Le XVIIe siècle était une grande époque de faste et de raffinement dans la cour moghole sous le règne de Jahangir (1605-1627) comme le montre le dessin sur papier, vers 1645 aux motifs floraux d’un réalisme très raffiné. Deux tapis moghols, exposés au Metropolitan Museum de New York en 1998 lors de l’exposition Flowers Underfoot, illustrent ces liens également. Ce décor de semis de fleurs à l’orientale se répand dans toute l’Europe et le Rijksmuseum conserve un tapis de table brodé au petit point du début du XVIIe siècle dont on ne sait s’il fut exécuté en France, en Angleterre ou en Hollande. Notons d’ailleurs que Dupont était connu aussi comme brodeur.

 

La dynastie des entrepreneurs Lourdet est responsable de la Savonnerie tout au long du XVIIe siècle et livrera conjointement avec Dupont les fameux tapis pour Louis XIV destinés à la galerie d’Apollon et la Grande Galerie. L’inventaire après décès de Simon Lourdet nous montre aussi une autre facette de la production de la Savonnerie : elle tissait aussi de très nombreux tableaux de paysages, des natures mortes, le fameux tableau de Louis XIII et sa famille, des formes c'est-à-dire des garnitures de banquettes, des chevets de lit au dessein à la fleur et des ouvrages servant à couvrir cassettes et layettes. « Quatre feuilles de paravent à bouquets de fleurs » sont mentionnées pour le château de Saint-Cloud dans l’inventaire du duc d’Orléans, époux d’Henriette-Anne d’Angleterre.

 

Maurice Fenaille (1855-1937)

Une pièce aussi exceptionnelle que notre paravent ne pouvait figurer que dans une des collections de tapisseries les plus réputées dans tout le monde comme celle de Maurice Fenaille. Riche industriel, mécène et philanthrope, il pris la direction de l’entreprise familiale Fenaille et Despeaux spécialisée dans l’industrie pétrolière. Il fut un généreux donateur auprès des musées français, mais aussi un mécène qui passa des commandes auprès de grands artistes contemporains.

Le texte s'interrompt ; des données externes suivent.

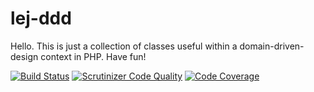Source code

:# lej-ddd

Hello. This is just a collection of classes useful within a domain-driven-design context in PHP. Have fun!

[![Build Status](https://travis-ci.org/torstenheinrich/lej-ddd.svg?branch=master)](https://travis-ci.org/torstenheinrich/lej-ddd)
[![Scrutinizer Code Quality](https://scrutinizer-ci.com/g/torstenheinrich/lej-ddd/badges/quality-score.png?b=master)](https://scrutinizer-ci.com/g/torstenheinrich/lej-ddd/?branch=master)
[![Code Coverage](https://scrutinizer-ci.com/g/torstenheinrich/lej-ddd/badges/coverage.png?b=master)](https://scrutinizer-ci.com/g/torstenheinrich/lej-ddd/?branch=master)
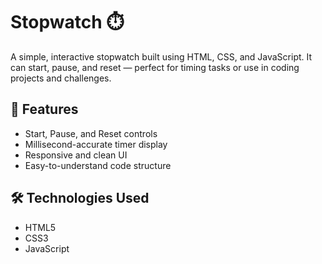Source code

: # Stopwatch  ⏱️

A simple, interactive stopwatch built using HTML, CSS, and JavaScript. It can start, pause, and reset — perfect for timing tasks or use in coding projects and challenges.

## 🚀 Features

- Start, Pause, and Reset controls
- Millisecond-accurate timer display
- Responsive and clean UI
- Easy-to-understand code structure

## 🛠️ Technologies Used

- HTML5
- CSS3
- JavaScript



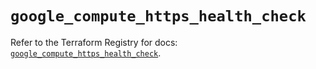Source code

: # `google_compute_https_health_check`

Refer to the Terraform Registry for docs: [`google_compute_https_health_check`](https://registry.terraform.io/providers/hashicorp/google/6.2.0/docs/resources/compute_https_health_check).
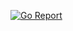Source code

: [![Go Report](https://goreportcard.com/report/github.com/nesudimov/cliquiz)](https://goreportcard.com/report/github.com/nesudimov/cliquiz)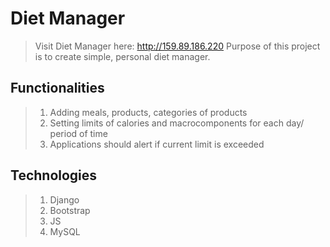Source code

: # Diet Manager
> Visit Diet Manager here: http://159.89.186.220
> Purpose of this project is to create simple, personal diet manager.

## Functionalities
> 1. Adding meals, products, categories of products
> 2. Setting limits of calories and macrocomponents for each day/ period of time
> 3. Applications should alert if current limit is exceeded

## Technologies
> 1. Django
> 2. Bootstrap
> 3. JS
> 4. MySQL
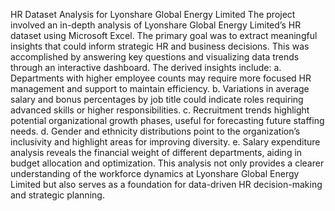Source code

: HR Dataset Analysis for Lyonshare Global Energy Limited
The project involved an in-depth analysis of Lyonshare Global Energy Limited’s HR dataset using Microsoft Excel. The primary goal was to extract meaningful insights that could inform strategic HR and business decisions. This was accomplished by answering key questions and visualizing data trends through an interactive dashboard. The derived insights include:
a.	Departments with higher employee counts may require more focused HR management and support to maintain efficiency.
b.	Variations in average salary and bonus percentages by job title could indicate roles requiring advanced skills or higher responsibilities.
c.	Recruitment trends highlight potential organizational growth phases, useful for forecasting future staffing needs.
d.	Gender and ethnicity distributions point to the organization’s inclusivity and highlight areas for improving diversity.
e.	Salary expenditure analysis reveals the financial weight of different departments, aiding in budget allocation and optimization.
This analysis not only provides a clearer understanding of the workforce dynamics at Lyonshare Global Energy Limited but also serves as a foundation for data-driven HR decision-making and strategic planning.
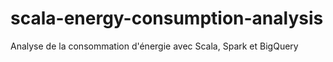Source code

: # scala-energy-consumption-analysis
Analyse de la consommation d'énergie avec Scala, Spark et BigQuery
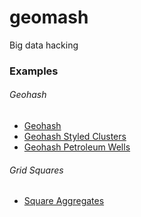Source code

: # geomash
Big data hacking


### Examples

###### Geohash

* [Geohash](http://benheb.github.io/geomash/)
* [Geohash Styled Clusters](http://benheb.github.io/geomash/geohash-styled.html)
* [Geohash Petroleum Wells](http://benheb.github.io/geomash/petrol-geohash.html)

###### Grid Squares

* [Square Aggregates](http://benheb.github.io/geomash/squares.html)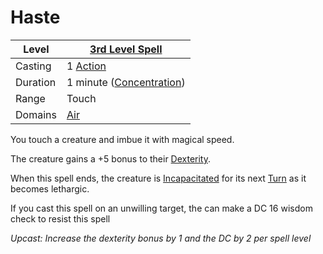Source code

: # Haste

| Level    | [3rd Level Spell](../../../Spell%20Level.md)          |
| -------- | ----------------------------------------------------- |
| Casting  | 1 [Action](../../../../Game%20Procedures/Action.md)   |
| Duration | 1 minute ([Concentration](../../../Concentration.md)) |
| Range    | Touch                                                 |
| Domains  | [Air](../../../Spell%20Domains/Air.md)                |


You touch a creature and imbue it with magical speed.

The creature gains a +5 bonus to their [Dexterity](../../../../Player%20Characters/Chosen%20Statistics/Dexterity.md).

When this spell ends, the creature is [Incapacitated](../../../../Conditions/Incapacitated.md) for its next [Turn](../../../../Game%20Procedures/Turn.md) as it becomes lethargic.

If you cast this spell on an unwilling target, the can make a DC 16 wisdom check to resist this spell


*Upcast: Increase the dexterity bonus by 1 and the DC by 2 per spell level*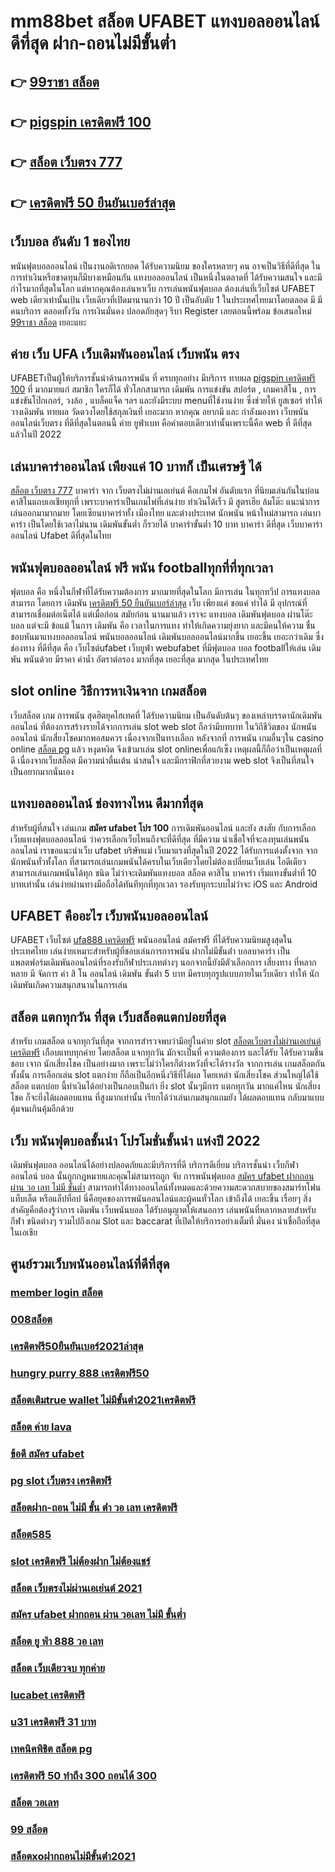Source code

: # mm88bet สล็อต UFABET แทงบอลออนไลน์  ดีที่สุด ฝาก-ถอนไม่มีขั้นต่ำ

## 👉 [99ราชา สล็อต](https://mabet.net/credit-free-50/)
## 👉 [pigspin เครดิตฟรี 100](https://mabet.net/credit-free-100/)
## 👉 [สล็อต เว็บตรง 777](https://mabet.net/)
## 👉 [เครดิตฟรี 50 ยืนยันเบอร์ล่าสุด](https://mabet.net/register/)

## เว็บบอล อันดับ 1 ของไทย  

พนันฟุตบอลออนไลน์   เป็นงานอดิเรกยอด ได้รับความนิยม ของใครหลายๆ คน อาจเป็นวิธีที่ดีที่สุด ในการทำเงินหรือขาดทุนก็มีบางเหมือนกัน  แทงบอลออนไลน์  เป็นหนึ่งในตลาดที่ ได้รับความสนใจ และมีกำไรมากที่สุดในโลก แต่หากคุณต้องเล่นหาเว็บ การเล่นพนันฟุตบอล ต้องเล่นที่เว็บไซต์ UFABET   web เดียวเท่านั้นเป้น เว็บเดียวที่เปิดมานานกว่า 10 ปี เป็นอับดับ 1 ในประเทศไทยมาโดยตลอด มี มีคนบริการ ตลอดทั้งวัน  การเงินมั่นคง ปลอดภัยสุดๆ รีบา Register เลยตอนนี้พร้อม ข้อเสนอใหม่ [99ราชา สล็อต](https://mabet.net/credit-free-100/) เยอะแยะ


## ค่าย เว็บ UFA เว็บเดิมพันออนไลน์  เว็บพนัน ตรง  

UFABETเป็นผู้ให้บริการชั้นนำด้านการพนัน ที่ ครบทุกอย่าง มีบริการ ทายผล [pigspin เครดิตฟรี 100](https://mabet.net/) ที่ มากมายแก่ สมาชิก ใครก็ได้ ทั่วโลกสามารถ  เดิมพัน การแข่งขัน สปอร์ต , เกมคาสิโน , การแข่งขันโป๊กเกอร์,  วงล้อ , แบล็คแจ็ค  ฯลฯ และยังมีระบบ  menuที่ใช้งานง่าย ซึ่งช่วยให้ ยูสเซอร์   ทำให้วางเดิมพัน ทายผล วัดดวงโดยใช้สกุลเงินที่ เยอะมาก หากคุณ  อยากมี และ กำลังมองหา   เว็บพนันออนไลน์เว็บตรง  ที่ดีที่สุดในตอนนี้ ค่าย  ยูฟ่าเบท  คือคำตอบเดียวเท่านั้นเพราะนี้คือ web ที่ ดีที่สุด แล้วในปี 2022


## เล่นบาคาร่าออนไลน์  เพียงแค่ 10 บาทก็ เป็นเศรษฐี ได้

 [สล็อต เว็บตรง 777](https://mabet.net/register/) บาคาร่า จาก  เว็บตรงไม่ผ่านเอเย่นต์  คือเกมไพ่  อันดับแรก   ที่นิยมเล่นกันในบ่อนคาสิโนแถบเอเชียทุกที่  เพราะบาคาร่าเป็นเกมไพ่ที่เล่นง่าย ทำเงินได้เร็ว มี สูตรเฮีย ล้มโต๊ะ   แนะนำการเล่นออกมามากมาย โดยเซียนบาคาร่าทั้ง เมืองไทย และต่างประเทศ นักพนัน หน้าใหม่สามารถ เล่นบาคาร่า เป็นโดยใช้เวลาไม่นาน เดิมพันขั้นต่ำ ก็รวยได้ บาคาร่าขั้นต่ำ 10 บาท บาคาร่า ดีที่สุด เว็บบาคาร่าออนไลน์ Ufabet  ดีที่สุดในไทย


##  พนันฟุตบอลออนไลน์ ฟรี  พนัน  footballทุกที่ที่ทุกเวลา

ฟุตบอล  คือ หนึ่งในกีฬาที่ได้รับความต้องการ มากมายที่สุดในโลก มีการเล่น ในทุกทวีป การแทงบอล  สามารถ  โดยการ  เดิมพัน  [เครดิตฟรี 50 ยืนยันเบอร์ล่าสุด](https://mabet.net/)  เว็บ  เพียงแค่ ขอแค่ ทำได้ มี อุปกรณ์ที่สามารถเชื่อมต่อเน็ตได้ แต่เมื่อก่อน สมัยก่อน นานมาแล้ว เราจะ แทงบอล เดิมพันฟุตบอล  ผ่านโต๊ะบอล แต่จะมี ข้อแม้ ในการ เดิมพัน  คือ เวลาในการแทง  ทำให้เกิดความยุ่งยาก และมีคนให้ความ ชื่นชอบหันมาแทงบอลออนไลน์ พนันบอลออนไลน์ เดิมพันบอลออนไลน์มากขึ้น เยอะขึ้น เยอะกว่าเดิม ซึ่ง ช่องทาง ที่ดีที่สุด  คือ เว็บไซต์ufabet เว็บยูฟ่า webufabet ที่มีฟุตบอล บอล footballให้เล่น เดิมพัน พนันด้วย มีราคา ค่าน้ำ อัตราต่อรอง มากที่สุด เยอะที่สุด มากสุด ในประเทศไทย



##  slot online  วิธีการหาเงินจาก เกมสล็อต

เว็บสล็อต  เกม การพนัน สุดฮิตยุคไฮเทคที่  ได้รับความนิยม เป็นอันดับต้นๆ ของเหล่าบรรดานักเดิมพันออนไลน์  ที่ต้องการสร้างรายได้จากการเล่น slot   web slot ถือว่ามีบทบาท ในวิถีชีวิตของ นักพนันออนไลน์ นักเสี่ยงโชคมากพอสมควร เนื่องจากเป็นทางเลือก หลังจากที่ การพนัน เกมอื่นๆใน casino online  [สล็อต pg](https://mabet.net/pg-slot-credit-free/)  แล้ว หงุดหงิด จึงเข้ามาเล่น slot onlineเพื่อแก้เซ็ง เหตุผลนี้ก็ถือว่าเป็นเหตุผลที่ดี เนื่องจากเว็บสล็อต  มีความน่าตื่นเต้น น่าสนใจ และมีกราฟิกที่สวยงาม  web slot จึงเป็นที่สนใจ เป็นอยากมากนั่นเอง


## แทงบอลออนไลน์ ช่องทางไหน ดีมากที่สุด

สำหรับผู้ที่สนใจ เล่นเกม **สมัคร ufabet โปร 100** การเดิมพันออนไลน์ และยัง สงสัย กับการเลือก เว็บแทงฟุตบอลออนไลน์ ว่าควรเลือกเว็บไหนถึงจะที่ดีที่สุด  ที่มีความ น่าเชื่อใจที่จะลงทุนเล่นพนันออนไลน์ เราขอแนะนำเว็บ  ufabet บริษัทแม่ เว็บมาแรงที่สุดในปี 2022 ได้รับการแต่งตั้งจาก จากนักพนันทั่วทั้งโลก ที่สามารถเล่นเกมพนันได้ครบในเว็บเดียวโดยไม่ต้องเปลี่ยนเว็บเล่น ไอดีเดียวสามารถเล่นเกมพนันได้ทุก ชนิด ไม่ว่าจะเดิมพันแทงบอล สล็อต คาสิโน บาคาร่า เริ่มแทงขั้นต่ำที่ 10 บาทเท่านั้น เล่นง่ายผ่านทางมือถือได้ทันทีทุกที่ทุกเวลา รองรับทุกระบบไม่ว่าจะ  iOS และ Android 


## UFABET คืออะไร เว็บพนันบอลออนไลน์

UFABET เว็บไซต์ [ufa888 เครดิตฟรี](https://mabet.net/register/)  พนันออนไลน์ สมัครฟรี  ที่ได้รับความนิยมสูงสุดในประเทศไทย เล่นง่ายเหมาะสำหรับผู้ที่ชอบเล่นการการพนัน  ฝากไม่มีขั้นต่ํา บอลบาคาร่า  เป็นแพลตฟอร์มเดิมพันออนไลน์ที่รองรับกีฬาประเภทต่างๆ นอกจากนี้ยังมีตัวเลือกการ เสี่ยงทาง ที่หลากหลาย มี จัดการ  ค่า สิ โน ออนไลน์ เดิมพัน ขั้นต่ํา 5 บาท  มีครบทุกรูปแบบภายในเว็บเดียว ทำให้  นักเดิมพันเกิดความสนุกสนานในการเล่น

## สล็อต  แตกทุกวัน ที่สุด เว็บสล็อตแตกบ่อยที่สุด

สำหรับ เกมสล็อต แจกทุกวันที่สุด จากการสำรวจพบว่ามีอยู่ในค่าย slot [สล็อตเว็บตรงไม่ผ่านเอเย่นต์ เครดิตฟรี](https://member.mabet.net/?action=login) เกือบแทบทุกค่าย โดยสล็อต  แจกทุกวัน มักจะเป็นที่ ความต้องการ และได้รับ ได้รับความชื่นชอบ เจาก นักเสี่ยงโชค เป็นอย่างมาก  เพราะไม่ว่าใครก็ต่างหวังที่จะได้รางวัล  จากการเล่น เกมสล็อตกันทั้งนั้น การเลือกเล่น slot แตกง่าย  ก็ถือเป็นอีกหนึ่งวิธีที่ได้ผล โดยเหล่า นักเสี่ยงโชค ส่วนใหญ่ได้ใช้สล็อต  แตกบ่อย นี้ทำเงินได้อย่างเป็นกอบเป็นกำ ยิ่ง slot นั้นๆมีการ แตกทุกวัน  มากแค่ไหน  นักเสี่ยงโชค ก็จะยิ่งได้ผลตอบแทน ที่สูงมากเท่านั้น เรียกได้ว่าเล่นเกมสนุกแถมยัง ได้ผลตอบแทน กลับมาแบบคุ้มจนเกินคุ้มอีกด้วย


## เว็บ  พนันฟุตบอลชั้นนำ  โปรโมชั่นชั้นนำ แห่งปี 2022

 เดิมพันฟุตบอล ออนไลน์ได้อย่างปลอดภัยและมีบริการที่ดี บริการดีเยี่ยม บริการชั้นนำ เว็บกีฬาออนไลน์ บอล นั้นถูกกฎหมายและคุณไม่สามารถถูก จับ  การพนันฟุตบอล [สมัคร ufabet ฝากถอน ผ่าน วอ เลท ไม่มี ขั้นต่ำ](https://bio.link/tisawago) สามารถทำได้ทางออนไลน์ทั้งหมดและด้วยความสะดวกสบายของสมาร์ทโฟน แท็บเล็ต หรือแล็ปท็อป นี่คือยุคของการพนันออนไลน์และผู้คนทั่วโลก เข้าถึงได้ เยอะขึ้น เรื่อยๆ สิ่งสำคัญคือต้องรู้ว่าการ เดิมพัน  เว็บพนันบอล ได้รับอนุญาตให้เสนอการ เล่นพนันที่หลากหลายสำหรับกีฬา ชนิดต่างๆ รวมไปถึงเกม Slot และ baccarat ที่เปิดให้บริการอย่างเต็มที่ มั่นคง น่าเชื่อถือที่สุด ในเอเชีย

## ศูนย์รวมเว็บพนันออนไลน์ที่ดีที่สุด

### [member login สล็อต](https://atom.io/themes/MABET.net%20โบนัสเยอะที่สุด%20สล็อตshark%20008%20สล็อต%20ฝาก%2020%20รับ%20100%20แตกหนัก)
### [008สล็อต](https://atom.io/themes/MABET.net%20โบนัสเยอะที่สุด%20สมัคร%20ufabet%20รับเครดิตฟรี%20008%20สล็อต%20ฝาก%2020%20รับ%20100%20แตกหนัก)
### [เครดิตฟรี50ยืนยันเบอร์2021ล่าสุด](https://atom.io/themes/MABET.net%20โบนัสเยอะที่สุด%20เครดิตฟรี%20กดรับเอง%202021%20ลงทะเบียน%20008%20สล็อต%20ฝาก%2020%20รับ%20100%20แตกหนัก)
### [hungry purry 888 เครดิตฟรี50](https://atom.io/themes/MABET.net%20โบนัสเยอะที่สุด%2099club%20เครดิตฟรี%2058%20008%20สล็อต%20ฝาก%2020%20รับ%20100%20แตกหนัก)
### [สล็อตเติมtrue wallet ไม่มีขั้นต่ํา2021เครดิตฟรี](https://atom.io/themes/MABET.net%20โบนัสเยอะที่สุด%20ทางเข้าwwluck%20เครดิตฟรี%20150%20บาท%20008%20สล็อต%20ฝาก%2020%20รับ%20100%20แตกหนัก)
### [สล็อต ค่าย lava](https://atom.io/themes/MABET.net%20โบนัสเยอะที่สุด%20megameเครดิตฟรี%20008%20สล็อต%20ฝาก%2020%20รับ%20100%20แตกหนัก)
### [ข้อดี สมัคร ufabet](https://atom.io/themes/MABET.net%20โบนัสเยอะที่สุด%20สล็อตbkk%20008%20สล็อต%20ฝาก%2020%20รับ%20100%20แตกหนัก)
### [pg slot เว็บตรง เครดิตฟรี](https://atom.io/themes/MABET.net%20โบนัสเยอะที่สุด%20สมาชิกใหม่%20สล็อต%20008%20สล็อต%20ฝาก%2020%20รับ%20100%20แตกหนัก)
### [สล็อตฝาก-ถอน ไม่มี ขั้น ต่ํา วอ เลท เครดิตฟรี](https://atom.io/themes/MABET.net%20โบนัสเยอะที่สุด%20superslot666%20เครดิตฟรี%2050%20008%20สล็อต%20ฝาก%2020%20รับ%20100%20แตกหนัก)
### [สล็อต585](https://atom.io/themes/MABET.net%20โบนัสเยอะที่สุด%20spinix%20เครดิตฟรี%20008%20สล็อต%20ฝาก%2020%20รับ%20100%20แตกหนัก)
### [slot เครดิตฟรี ไม่ต้องฝาก ไม่ต้องแชร์](https://atom.io/themes/MABET.net%20โบนัสเยอะที่สุด%20win555%20เครดิตฟรี%20008%20สล็อต%20ฝาก%2020%20รับ%20100%20แตกหนัก)
### [สล็อต เว็บตรงไม่ผ่านเอเย่นต์ 2021](https://atom.io/themes/MABET.net%20โบนัสเยอะที่สุด%20pg88สล็อต%20008%20สล็อต%20ฝาก%2020%20รับ%20100%20แตกหนัก)
### [สมัคร ufabet ฝากถอน ผ่าน วอเลท ไม่มี ขั้นต่ำ](https://atom.io/themes/MABET.net%20โบนัสเยอะที่สุด%20สล็อต%20pg%20ฝาก10รับ100%20วอ%20เลท%202021%20008%20สล็อต%20ฝาก%2020%20รับ%20100%20แตกหนัก)
### [สล็อต ยู ฟ่า 888 วอ เลท](https://atom.io/themes/MABET.net%20โบนัสเยอะที่สุด%20เว็บ%20สล็อต%20ยอด%20นิยม%20อันดับ%201%20008%20สล็อต%20ฝาก%2020%20รับ%20100%20แตกหนัก)
### [สล็อต เว็บเดียวจบ ทุกค่าย](https://atom.io/themes/MABET.net%20โบนัสเยอะที่สุด%20joker%20เครดิตฟรี%2050%20ไม่ต้องแชร์ล่าสุด%20008%20สล็อต%20ฝาก%2020%20รับ%20100%20แตกหนัก)
### [lucabet เครดิตฟรี](https://atom.io/themes/MABET.net%20โบนัสเยอะที่สุด%20เครดิตฟรี%2050%20แค่สมัครล่าสุด%20008%20สล็อต%20ฝาก%2020%20รับ%20100%20แตกหนัก)
### [u31 เครดิตฟรี 31 บาท](https://atom.io/themes/MABET.net%20โบนัสเยอะที่สุด%20ทางเข้า%20สล็อต%20ค่าย%20pg%20008%20สล็อต%20ฝาก%2020%20รับ%20100%20แตกหนัก)
### [เทคนิคพิชิต สล็อต pg](https://atom.io/themes/MABET.net%20โบนัสเยอะที่สุด%20สมัคร%20ufabet%20ฝากถอน%20ผ่าน%20วอเลท%20ไม่มี%20ขั้นต่ำ%20008%20สล็อต%20ฝาก%2020%20รับ%20100%20แตกหนัก)
### [เครดิตฟรี 50 ทำถึง 300 ถอนได้ 300](https://atom.io/themes/MABET.net%20โบนัสเยอะที่สุด%20สล็อต%20pk%20008%20สล็อต%20ฝาก%2020%20รับ%20100%20แตกหนัก)
### [สล็อต วอเลท](https://atom.io/themes/MABET.net%20โบนัสเยอะที่สุด%20สบายดี99%20สล็อต%20008%20สล็อต%20ฝาก%2020%20รับ%20100%20แตกหนัก)
### [99 สล็อต](https://atom.io/themes/MABET.net%20โบนัสเยอะที่สุด%20เครดิตฟรี50ไม่ต้องฝากไม่ต้องแชร์ล่าสุด%20008%20สล็อต%20ฝาก%2020%20รับ%20100%20แตกหนัก)
### [สล็อตxoฝากถอนไม่มีขั้นต่ํา2021](https://atom.io/themes/MABET.net%20โบนัสเยอะที่สุด%20เครดิตฟรี30%20008%20สล็อต%20ฝาก%2020%20รับ%20100%20แตกหนัก)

Fenaille finança aussi de nombreuses recherches en histoire de l’art, plus particulièrement dans l’histoire de la tapisserie et celle de la gravure. Très lié à Jules Guiffrey, directeur des Gobelins de 1893-1908, il sut acquérir les plus belles tapisseries, dont des tentures de Beauvais d’après Boucher (Amours des Dieux et Fragments d’Opéra), des scènes de chasses de la même manufacture d’après Van der Meulen, des verdures de Paris et de Flandres du XVIIe siècle, des tapisseries armoriées espagnoles et des tapisseries au petit point du XVIe siècle. Il légua d’ailleurs certaines de ses tapisseries aux Gobelins. Il rédigea aussi pendant vingt ans une étude sur la production des Gobelins qui fait toujours référence aujourd’hui.